The problem
In your answer, give each entry again exactly as it appears.

-------- Task inputs

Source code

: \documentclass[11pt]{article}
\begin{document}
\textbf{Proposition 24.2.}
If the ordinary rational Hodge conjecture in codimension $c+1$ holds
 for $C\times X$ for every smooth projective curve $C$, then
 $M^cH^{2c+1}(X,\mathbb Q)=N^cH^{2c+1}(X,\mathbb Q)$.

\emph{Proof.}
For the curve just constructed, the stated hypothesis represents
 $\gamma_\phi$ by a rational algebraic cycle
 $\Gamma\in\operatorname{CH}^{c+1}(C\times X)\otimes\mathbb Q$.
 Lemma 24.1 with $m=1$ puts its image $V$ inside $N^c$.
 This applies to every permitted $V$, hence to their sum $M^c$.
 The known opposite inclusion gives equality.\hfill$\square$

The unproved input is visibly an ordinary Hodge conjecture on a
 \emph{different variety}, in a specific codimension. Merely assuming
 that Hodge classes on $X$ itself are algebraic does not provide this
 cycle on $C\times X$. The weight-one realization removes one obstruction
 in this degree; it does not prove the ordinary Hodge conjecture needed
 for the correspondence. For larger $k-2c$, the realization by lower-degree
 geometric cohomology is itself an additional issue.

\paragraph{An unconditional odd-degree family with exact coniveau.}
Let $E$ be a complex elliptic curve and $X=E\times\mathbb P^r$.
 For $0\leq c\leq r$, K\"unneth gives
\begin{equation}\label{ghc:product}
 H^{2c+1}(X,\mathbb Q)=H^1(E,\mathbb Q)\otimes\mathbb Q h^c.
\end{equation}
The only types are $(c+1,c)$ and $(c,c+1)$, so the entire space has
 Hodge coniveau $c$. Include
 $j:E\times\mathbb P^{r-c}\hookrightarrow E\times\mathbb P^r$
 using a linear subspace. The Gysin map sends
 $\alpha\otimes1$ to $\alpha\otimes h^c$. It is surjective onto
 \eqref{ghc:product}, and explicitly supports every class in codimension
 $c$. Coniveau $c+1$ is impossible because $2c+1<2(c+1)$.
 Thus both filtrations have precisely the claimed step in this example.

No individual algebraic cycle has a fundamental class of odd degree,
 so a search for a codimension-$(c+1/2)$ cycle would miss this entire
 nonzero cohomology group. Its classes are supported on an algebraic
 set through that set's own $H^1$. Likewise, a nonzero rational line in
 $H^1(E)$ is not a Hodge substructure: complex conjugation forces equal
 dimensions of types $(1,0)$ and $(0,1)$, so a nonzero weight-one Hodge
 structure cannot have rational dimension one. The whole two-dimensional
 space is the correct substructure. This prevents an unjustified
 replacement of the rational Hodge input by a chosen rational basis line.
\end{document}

----------------

The completed task
Source code

: \documentclass[11pt]{article}
\begin{document}
\textbf{Proposition 24.2.}
If the ordinary rational Hodge conjecture in codimension $c+1$ holds
 for $C\times X$ for every smooth projective curve $C$, then
 $M^cH^{2c+1}(X,\mathbb Q)=N^cH^{2c+1}(X,\mathbb Q)$.

\emph{Proof.}
For the curve just constructed, the stated hypothesis represents
 $\gamma_\phi$ by a rational algebraic cycle
 $\Gamma\in\operatorname{CH}^{c+1}(C\times X)\otimes\mathbb Q$.
 Lemma 24.1 with $m=1$ puts its image $V$ inside $N^c$.
 This applies to every permitted $V$, hence to their sum $M^c$.
 The known opposite inclusion gives equality.\hfill$\square$

The unproved input is visibly an ordinary Hodge conjecture on a
 \emph{different variety}, in a specific codimension. Merely assuming
 that Hodge classes on $X$ itself are algebraic does not provide this
 cycle on $C\times X$. The weight-one realization removes one obstruction
 in this degree; it does not prove the ordinary Hodge conjecture needed
 for the correspondence. For larger $k-2c$, the realization by lower-degree
 geometric cohomology is itself an additional issue.

\paragraph{An unconditional odd-degree family with exact coniveau.}
Let $E$ be a complex elliptic curve and $X=E\times\mathbb P^r$.
 For $0\leq c\leq r$, K\"unneth gives
\begin{equation}\label{ghc:product}
 H^{2c+1}(X,\mathbb Q)=H^1(E,\mathbb Q)\otimes\mathbb Q h^c.
\end{equation}
The only types are $(c+1,c)$ and $(c,c+1)$, so the entire space has
 Hodge coniveau $c$. Include
 $j:E\times\mathbb P^{r-c}\hookrightarrow E\times\mathbb P^r$
 using a linear subspace. The Gysin map sends
 $\alpha\otimes1$ to $\alpha\otimes h^c$. It is surjective onto
 \eqref{ghc:product}, and explicitly supports every class in codimension
 $c$. Coniveau $c+1$ is impossible because $2c+1<2(c+1)$.
 Thus both filtrations have precisely the claimed step in this example.

No individual algebraic cycle has a fundamental class of odd degree,
 so a search for a codimension-$(c+1/2)$ cycle would miss this entire
 nonzero cohomology group. Its classes are supported on an algebraic
 set through that set's own $H^1$. Likewise, a nonzero rational line in
 $H^1(E)$ is not a Hodge substructure: complex conjugation forces equal
 dimensions of types $(1,0)$ and $(0,1)$, so a nonzero weight-one Hodge
 structure cannot have rational dimension one. The whole two-dimensional
 space is the correct substructure. This prevents an unjustified
 replacement of the rational Hodge input by a chosen rational basis line.
\end{document}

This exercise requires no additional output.